Bumba meu boi - António Poteiro
Citadina desde que nasci, sempre acalentei o sonho de viver numa aldeia. A primeira casa onde me lembro de ter vivido no Porto, ficava nos seus limites. As pessoas conheciam-se entre si, existia um espírito de solidariedade, os carros de bois ainda passavam pela rua e as rodas chiavam nas linhas dos eléctricos. O ambiente não era citadino, nem rural, mas tinha campos e gado a pastar. Naquela altura, quando se decidia ir ao centro da cidade, dizia-se vamos ao «Porto», quando no Porto já estávamos! Presentemente os campos desapareceram por completo e a paisagem cobriu-se de betão.
Anos depois fui viver para mais perto do centro da cidade e o bucolismo ficou, eu gostava de mexer na terra, gostava dos animais…e fiquei sempre com aquela ideia de que o que era bom era viver numa aldeia! Claro que para as pessoas mais chegadas era uma risota, gozavam comigo.
-Sabes lá o que é viver numa aldeia!?...Em poucos dias enchias-te!.. Conseguias lá passar sem o que tens na cidade! E depois dedicavas-te à lavoura? Estou a ver-te de chapéu de palha e de galochas a chafurdar na bosta!.. O que tem uma aldeia que te encante?
- Numa aldeia a vida é mais simples, mais em contacto com a natureza, mais pura!
-Isso é sonho, não me parece que gostasses de te levantar com as galinhas!..Mais simples!.. E a falta de estruturas que há? Em contacto com a natureza!.. Lembra-te das grandes borrascas, viver numa aldeia no Inverno é uma tristeza completa! Mais pura!.. Só se for de poluição, porque se te referes ao relacionamento humano, as pessoas sabem da vidinha toda umas das outras, também não têm mais que fazer!..Tu és uma lírica!..
Bem a aldeia ficou adiada, mas ter uma casa na aldeia para ir lá de quando em quando foi sempre um sonho! Quando as pessoas em certas épocas festivas diziam: vou passar uns dias há minha aldeia, ficava cá com uma tristeza «só eu não tenho uma aldeia»! A minha aldeia tem muitas casas, muitos automóveis a rolar e muita agitação!..
Tive uns convites, para férias, fins-de-semana em sítios que eu considerava paradisíacos, mas com os seus inconvenientes. Em Portuzende, lá para os Trás-os-Montes, lembro-me de estar na cama e ouvir arranhar no tecto! O que é isto? São os ratos! Tenho medo, os ratos comem as orelhas! De outra vez em Carrazeda de Anciães vim de lá feita um Cristo, toda mordida pelos mosquitos! E tomar banho? Era de bacia! E sanita? Era ao fundo do quintal! Lembro-me de ter estado também em Vila Meã e tínhamos que defender o caldo verde com unhas e dentes, as moscas vinham em voo desatinado e mergulhavam na tigela, então diziam, tira as moscas e come, estas moscas são saudáveis! Ó comes!..Mas de facto inchava por lá, a comida era especial, o vinho caseiro, a sopinha… ai a sopinha! Ia-se à horta colher as couves fresquinhas! E os frangos de pica no chão? Depois ia-se lá para a Junta ou qualquer coisa no género e tudo cantava e dançava! Enfim como em tudo, há coisas boas e coisas más! Vou-me contentando com a casa que já foi mais rural do que é agora, ali para os lados de Grijó, que tem terra, não tem ratos, nem mosquitos e moscas, mas não cheira a bois, nem a porcos!

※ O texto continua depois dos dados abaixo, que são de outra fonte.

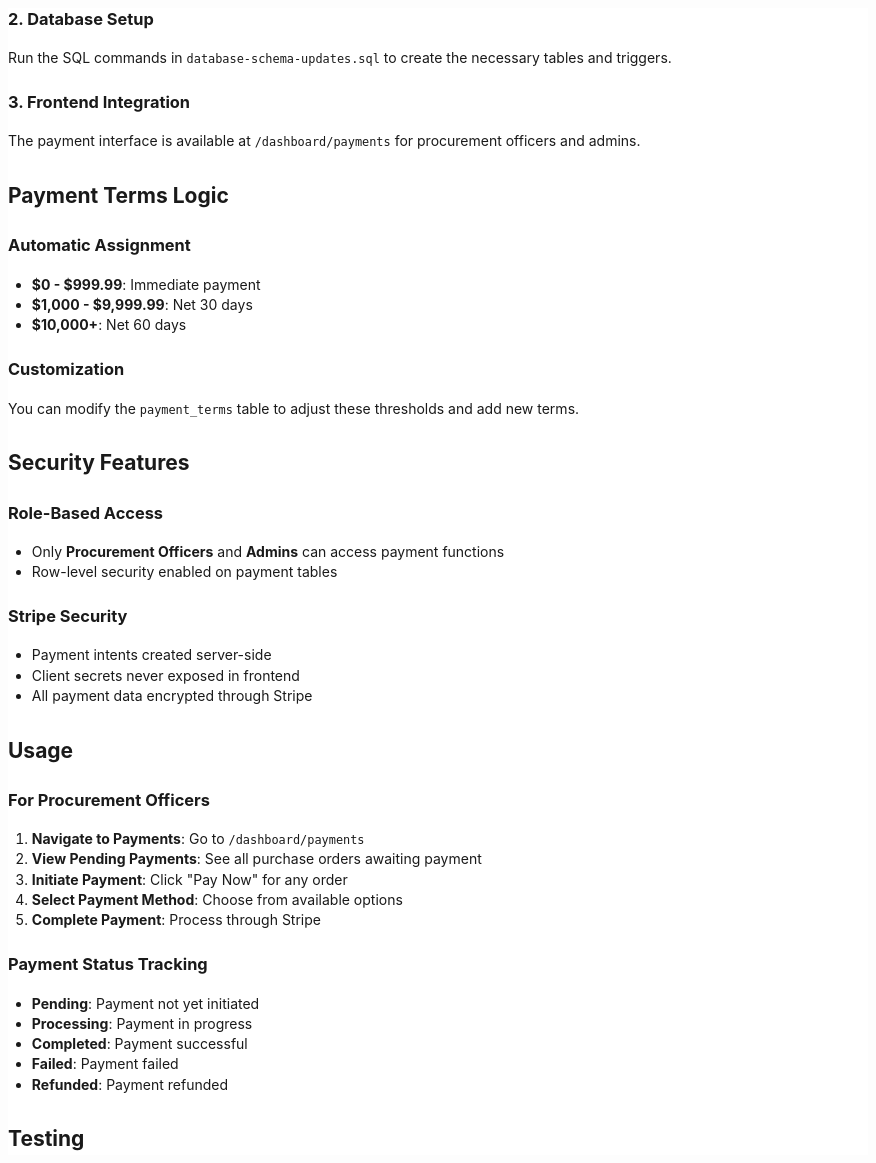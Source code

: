 ### 2. Database Setup
Run the SQL commands in `database-schema-updates.sql` to create the necessary tables and triggers.

### 3. Frontend Integration
The payment interface is available at `/dashboard/payments` for procurement officers and admins.

## Payment Terms Logic

### Automatic Assignment
- **$0 - $999.99**: Immediate payment
- **$1,000 - $9,999.99**: Net 30 days
- **$10,000+**: Net 60 days

### Customization
You can modify the `payment_terms` table to adjust these thresholds and add new terms.

## Security Features

### Role-Based Access
- Only **Procurement Officers** and **Admins** can access payment functions
- Row-level security enabled on payment tables

### Stripe Security
- Payment intents created server-side
- Client secrets never exposed in frontend
- All payment data encrypted through Stripe

## Usage

### For Procurement Officers

1. **Navigate to Payments**: Go to `/dashboard/payments`
2. **View Pending Payments**: See all purchase orders awaiting payment
3. **Initiate Payment**: Click "Pay Now" for any order
4. **Select Payment Method**: Choose from available options
5. **Complete Payment**: Process through Stripe

### Payment Status Tracking

- **Pending**: Payment not yet initiated
- **Processing**: Payment in progress
- **Completed**: Payment successful
- **Failed**: Payment failed
- **Refunded**: Payment refunded

## Testing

Este quadro leva-me para a minha aldeia sonhada, quadro pintado por um ingénuo (näif), que pinta quase sempre o ideal e não o real! Casas simétricas, a igreja, árvores alinhadinhas, dia de festa…aqui a festa é do Bumba meu Boi, eu fui ver o que era! Tem a ver com uma representação popular de uma lenda de um casal de trabalhadores rurais. A mulher grávida tem desejos de comer língua de boi e o homem rouba o boi ao patrão, o boi morre e ressuscita e tudo acaba em cantos e danças, comes e bebes! É assim? Mas que importa vou continuar a sonhar com a minha aldeia!...

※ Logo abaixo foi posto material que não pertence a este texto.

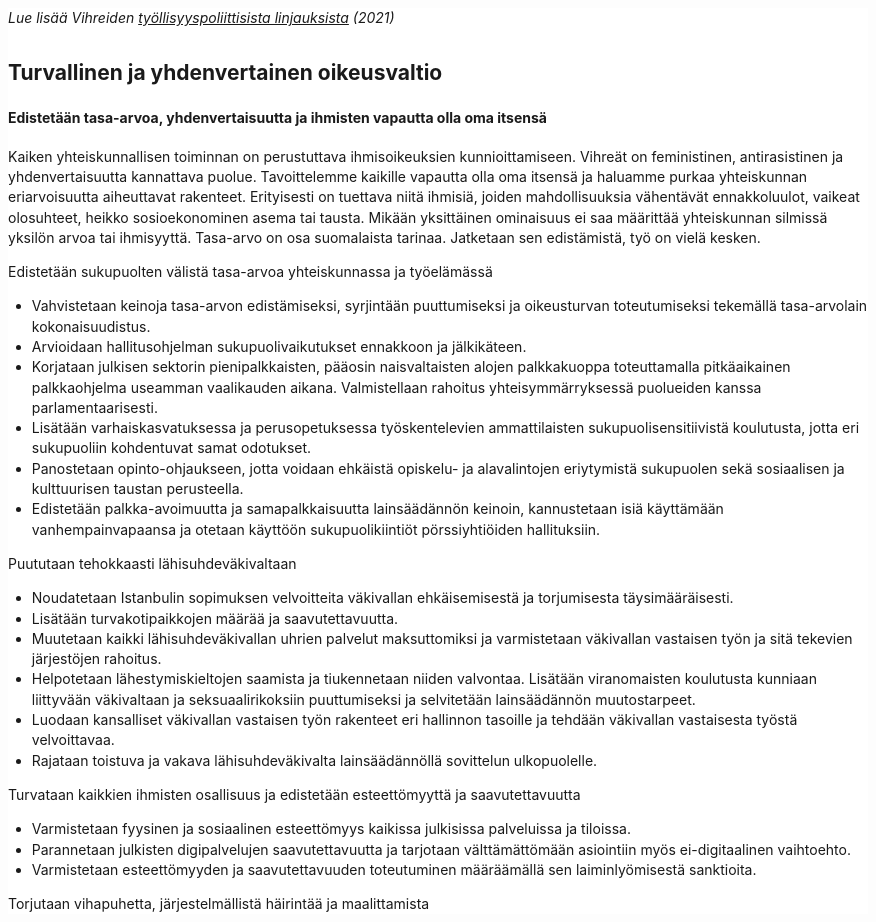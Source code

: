*Lue lisää Vihreiden* [*työllisyyspoliittisista linjauksista*](https://www.vihreat.fi/ohjelmat/vihreiden-tyollisyyspoliittiset-linjaukset-2021/) *(2021)*

## Turvallinen ja yhdenvertainen oikeusvaltio

#### Edistetään tasa-arvoa, yhdenvertaisuutta ja ihmisten vapautta olla oma itsensä

Kaiken yhteiskunnallisen toiminnan on perustuttava ihmisoikeuksien kunnioittamiseen. Vihreät on feministinen, antirasistinen ja yhdenvertaisuutta kannattava puolue. Tavoittelemme kaikille vapautta olla oma itsensä ja haluamme purkaa yhteiskunnan eriarvoisuutta aiheuttavat rakenteet. Erityisesti on tuettava niitä ihmisiä, joiden mahdollisuuksia vähentävät ennakkoluulot, vaikeat olosuhteet, heikko sosioekonominen asema tai tausta. Mikään yksittäinen ominaisuus ei saa määrittää yhteiskunnan silmissä yksilön arvoa tai ihmisyyttä. Tasa-arvo on osa suomalaista tarinaa. Jatketaan sen edistämistä, työ on vielä kesken.

Edistetään sukupuolten välistä tasa-arvoa yhteiskunnassa ja työelämässä

* Vahvistetaan keinoja tasa-arvon edistämiseksi, syrjintään puuttumiseksi ja oikeusturvan toteutumiseksi tekemällä tasa-arvolain kokonaisuudistus.
* Arvioidaan hallitusohjelman sukupuolivaikutukset ennakkoon ja jälkikäteen.
* Korjataan julkisen sektorin pienipalkkaisten, pääosin naisvaltaisten alojen palkkakuoppa toteuttamalla pitkäaikainen palkkaohjelma useamman vaalikauden aikana. Valmistellaan rahoitus yhteisymmärryksessä puolueiden kanssa parlamentaarisesti.
* Lisätään varhaiskasvatuksessa ja perusopetuksessa työskentelevien ammattilaisten sukupuolisensitiivistä koulutusta, jotta eri sukupuoliin kohdentuvat samat odotukset.
* Panostetaan opinto-ohjaukseen, jotta voidaan ehkäistä opiskelu- ja alavalintojen eriytymistä sukupuolen sekä sosiaalisen ja kulttuurisen taustan perusteella.
* Edistetään palkka-avoimuutta ja samapalkkaisuutta lainsäädännön keinoin, kannustetaan isiä käyttämään vanhempainvapaansa ja otetaan käyttöön sukupuolikiintiöt pörssiyhtiöiden hallituksiin.

Puututaan tehokkaasti lähisuhdeväkivaltaan

* Noudatetaan Istanbulin sopimuksen velvoitteita väkivallan ehkäisemisestä ja torjumisesta täysimääräisesti.
* Lisätään turvakotipaikkojen määrää ja saavutettavuutta.
* Muutetaan kaikki lähisuhdeväkivallan uhrien palvelut maksuttomiksi ja varmistetaan väkivallan vastaisen työn ja sitä tekevien järjestöjen rahoitus.
* Helpotetaan lähestymiskieltojen saamista ja tiukennetaan niiden valvontaa. Lisätään viranomaisten koulutusta kunniaan liittyvään väkivaltaan ja seksuaalirikoksiin puuttumiseksi ja selvitetään lainsäädännön muutostarpeet.
* Luodaan kansalliset väkivallan vastaisen työn rakenteet eri hallinnon tasoille ja tehdään väkivallan vastaisesta työstä velvoittavaa.
* Rajataan toistuva ja vakava lähisuhdeväkivalta lainsäädännöllä sovittelun ulkopuolelle.

Turvataan kaikkien ihmisten osallisuus ja edistetään esteettömyyttä ja saavutettavuutta

* Varmistetaan fyysinen ja sosiaalinen esteettömyys kaikissa julkisissa palveluissa ja tiloissa.
* Parannetaan julkisten digipalvelujen saavutettavuutta ja tarjotaan välttämättömään asiointiin myös ei-digitaalinen vaihtoehto.
* Varmistetaan esteettömyyden ja saavutettavuuden toteutuminen määräämällä sen laiminlyömisestä sanktioita.

Torjutaan vihapuhetta, järjestelmällistä häirintää ja maalittamista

Blogagem Coletiva proposta pela amiga Glorinha de Leon do Blog Café com Bolo, intitulada "Minha idéia é meu pincel".
Esta é a última blogagem que tinha por objectivo, divagar sobre certos quadros. Aproveito para agradecer à Glorinha Leão as sucessivas ideias que tem tido para as blogagens colectivas, na intenção de criar ligações entre os bloguistas com um tema em comum. Espero que novas ideias possam surgir, na mente dessa incentivador da interacção e aqui lhe deixo um grande xi-coração.